My first real story was about my cat, Selvester, being able to turn into an even bigger cat to protect me from unknown danger. It was a few pages long and on my father’s laptop.
I remember being in band class in middle school, and asking the guy next to me (who happened to be my crush) for details in my story. I’d always ask my friends to read my stories, I’d write bad poetry with cheesy rhymes about how difficult life was for me (probably an early indication that I was both dramatic and not mentally stable, but six years later here I am,s till the same) I didn’t focus as much as I should have.
My best friend and I actually wrote stories together, fanfictions of us and characters that we knew. Sometimes we would just act out stories, using our Littlest Pet Shop animals for the subjects of drama, and murder, and excitement.
Then came House of Insanity, and no, I don’t mean this blog’s URL. House of Insanity was like a mashup of every fantasy creature I could think of; werewolves and dragons and fairies and ghosts all co-existed on this property where there was a council led by a human, the main character’s father. This was my dream project. I inserted myself, until years after where I renamed the character Ever. I inserted my friends and family. I wrote romance, I wrote violence, I wrote tension. This book was everything I had ever wanted with a long, thought out plot. Except for I couldn’t figure out the why. Why did this ‘house of insanity’ place exist? Why did a human have such influence on creatures that could easily overthrow him? Who corrupted one of the other characters to create the dissent that would evolve into full out war on the premises? What creatures wouldn’t I include? And then, as I got older, my character started flirting with her best friend instead of the love interest.
I like to think that one day I would have figured it all out, until I gave my friend a thumbdrive with the file on it. She claims to have returned it, but it’s been lost forever. Part of me thinks that I could rewrite it, because I still remember most of the characters so clearly, but part of me is afraid. I am changed. Would I make it better, or worse? Would I try to make the story so logical as to kill the interest? I gave it up, and tried to move on.
Then things got complicated. I wrote all the time, but with less content. I couldn’t string enough thoughts together with school, and then marching band, and then relationships. I wasn’t spending enough time alone at home, I had too much else to do. It became an excuse not to write, as the paragraphs of ideas gathered as scrap paper in my room. The longer I let them sit, the more I felt out of touch, and it became very difficult to keep up.
NaNoWriMo has kept me on my feet these past few years. Even though I never finish a book, at least once a year I make a valiant attempt to write 50,000 words. It’s kept me working on my next project, but now that doesn’t seem like enough.

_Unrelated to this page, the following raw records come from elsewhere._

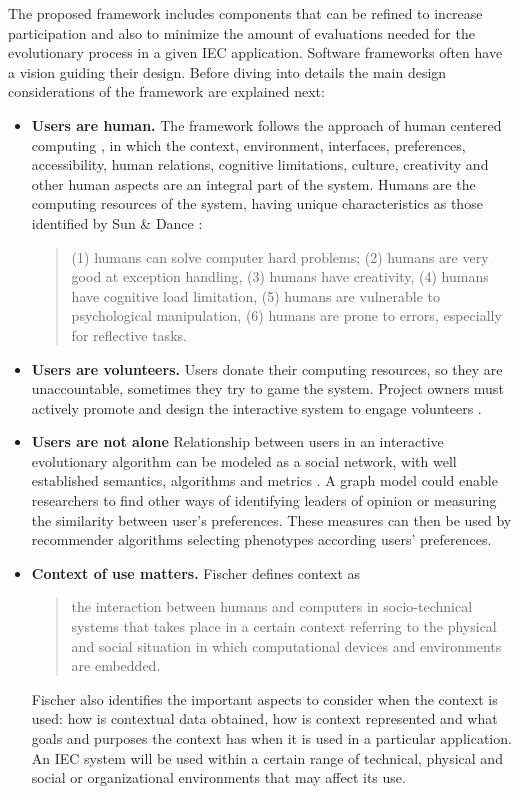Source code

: The proposed framework includes components that can be refined to increase
participation and also to minimize the amount of evaluations needed for the evolutionary 
process in a given IEC application. Software frameworks often have 
a vision \cite{carneiro2010introducing} guiding their
design. Before diving into details the main design considerations of the
framework are explained next: 

\begin{itemize}
\item {\bf Users are human.} 
  The framework follows the approach of human centered computing \cite{sebe2010human},
  in which the context, environment, interfaces, preferences, accessibility, human relations,
  cognitive limitations, culture, creativity and other human aspects are an integral part 
  of the system. Humans are the computing resources of the system, having unique characteristics
  as those identified by Sun \& Dance \cite{Sun2013}:
\begin{quote}
  (1) humans can solve computer hard problems; (2) humans are very good at exception handling,
  (3) humans have creativity, (4) humans have cognitive load limitation, (5) humans are
  vulnerable to psychological manipulation, (6) humans are prone to errors,
  especially for reflective tasks.
\end{quote}  


\item {\bf Users are volunteers.} Users donate their computing resources, so they are 
unaccountable, sometimes they try to game the system. Project owners must actively promote and
design the interactive system to engage volunteers \cite{oh2015clicking}. %
\item {\bf Users are not alone}
  Relationship between users in an interactive evolutionary algorithm can be modeled
  as a social network, with well established semantics, algorithms and metrics 
  \cite{ahuja1993network}.
  A graph model could enable researchers to find other ways of identifying leaders of 
  opinion or measuring the similarity between user's preferences. 
  These measures can then be used by recommender algorithms selecting 
  phenotypes according users' preferences. 

\item {\bf Context of use matters.}
  Fischer \cite{fischer2012context}
  defines context as
  \begin{quote}
  the interaction between humans and
  computers in socio-technical systems that takes place in a certain
  context referring to the physical and social situation in which
  computational devices and environments are embedded.
\end{quote}   
  Fischer also identifies the important aspects to consider when the context is used: how is
  contextual data obtained, how is context represented and what
  goals and purposes the context has when it is used in a particular
  application. An IEC system will  be used within a certain range 
  of technical, physical and social or
  organizational environments \cite{maguire2001context} that may affect its use.
 

\end{itemize}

So I’m trying to do smaller things. Write a poem, write an article, write a short story. It’s hard. I feel so drained all the time from school, but that itch is always there. I always want to write. I always want to find the story inside of me. That hasn’t ever changed. There won’t be a moment when I realize, “Yes! I am a writer” and will pump out a bestselling novel. I don’t get that moment.
Instead I have lived with that desire, a steady fire in my heart that keeps me optimistic even during my dry spells. It’s what I’ve always done, I think to myself. It’s what I will always do.